___ Data shown ___

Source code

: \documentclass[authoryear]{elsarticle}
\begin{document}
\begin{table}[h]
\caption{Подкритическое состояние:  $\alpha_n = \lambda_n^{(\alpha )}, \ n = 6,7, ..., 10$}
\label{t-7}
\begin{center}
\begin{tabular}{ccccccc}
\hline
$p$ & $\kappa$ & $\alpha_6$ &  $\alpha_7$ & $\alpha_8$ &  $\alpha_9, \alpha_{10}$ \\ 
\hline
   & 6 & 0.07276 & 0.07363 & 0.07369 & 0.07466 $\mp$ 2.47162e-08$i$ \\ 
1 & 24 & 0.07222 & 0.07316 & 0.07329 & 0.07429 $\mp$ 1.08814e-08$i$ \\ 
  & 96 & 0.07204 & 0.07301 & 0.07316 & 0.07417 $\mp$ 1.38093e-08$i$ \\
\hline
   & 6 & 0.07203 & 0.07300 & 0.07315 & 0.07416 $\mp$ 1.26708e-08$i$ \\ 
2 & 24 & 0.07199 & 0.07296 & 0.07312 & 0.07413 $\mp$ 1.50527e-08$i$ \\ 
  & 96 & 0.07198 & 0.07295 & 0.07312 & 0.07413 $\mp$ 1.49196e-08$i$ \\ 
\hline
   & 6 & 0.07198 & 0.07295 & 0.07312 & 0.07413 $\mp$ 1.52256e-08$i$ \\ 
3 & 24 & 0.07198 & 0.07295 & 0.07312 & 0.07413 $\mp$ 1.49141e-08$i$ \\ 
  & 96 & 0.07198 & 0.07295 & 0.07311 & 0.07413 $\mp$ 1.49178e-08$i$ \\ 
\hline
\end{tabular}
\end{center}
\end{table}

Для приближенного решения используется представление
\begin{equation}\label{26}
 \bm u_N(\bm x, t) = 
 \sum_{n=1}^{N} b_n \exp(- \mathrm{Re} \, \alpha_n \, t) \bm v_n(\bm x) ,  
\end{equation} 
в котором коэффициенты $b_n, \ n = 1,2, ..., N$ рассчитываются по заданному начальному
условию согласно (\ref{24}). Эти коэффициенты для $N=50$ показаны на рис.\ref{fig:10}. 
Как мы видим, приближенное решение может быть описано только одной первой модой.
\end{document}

___

Reproduce the records above exactly, character for character.

Source code

: \documentclass[authoryear]{elsarticle}
\begin{document}
\begin{table}[h]
\caption{Подкритическое состояние:  $\alpha_n = \lambda_n^{(\alpha )}, \ n = 6,7, ..., 10$}
\label{t-7}
\begin{center}
\begin{tabular}{ccccccc}
\hline
$p$ & $\kappa$ & $\alpha_6$ &  $\alpha_7$ & $\alpha_8$ &  $\alpha_9, \alpha_{10}$ \\ 
\hline
   & 6 & 0.07276 & 0.07363 & 0.07369 & 0.07466 $\mp$ 2.47162e-08$i$ \\ 
1 & 24 & 0.07222 & 0.07316 & 0.07329 & 0.07429 $\mp$ 1.08814e-08$i$ \\ 
  & 96 & 0.07204 & 0.07301 & 0.07316 & 0.07417 $\mp$ 1.38093e-08$i$ \\
\hline
   & 6 & 0.07203 & 0.07300 & 0.07315 & 0.07416 $\mp$ 1.26708e-08$i$ \\ 
2 & 24 & 0.07199 & 0.07296 & 0.07312 & 0.07413 $\mp$ 1.50527e-08$i$ \\ 
  & 96 & 0.07198 & 0.07295 & 0.07312 & 0.07413 $\mp$ 1.49196e-08$i$ \\ 
\hline
   & 6 & 0.07198 & 0.07295 & 0.07312 & 0.07413 $\mp$ 1.52256e-08$i$ \\ 
3 & 24 & 0.07198 & 0.07295 & 0.07312 & 0.07413 $\mp$ 1.49141e-08$i$ \\ 
  & 96 & 0.07198 & 0.07295 & 0.07311 & 0.07413 $\mp$ 1.49178e-08$i$ \\ 
\hline
\end{tabular}
\end{center}
\end{table}

Для приближенного решения используется представление
\begin{equation}\label{26}
 \bm u_N(\bm x, t) = 
 \sum_{n=1}^{N} b_n \exp(- \mathrm{Re} \, \alpha_n \, t) \bm v_n(\bm x) ,  
\end{equation} 
в котором коэффициенты $b_n, \ n = 1,2, ..., N$ рассчитываются по заданному начальному
условию согласно (\ref{24}). Эти коэффициенты для $N=50$ показаны на рис.\ref{fig:10}. 
Как мы видим, приближенное решение может быть описано только одной первой модой.
\end{document}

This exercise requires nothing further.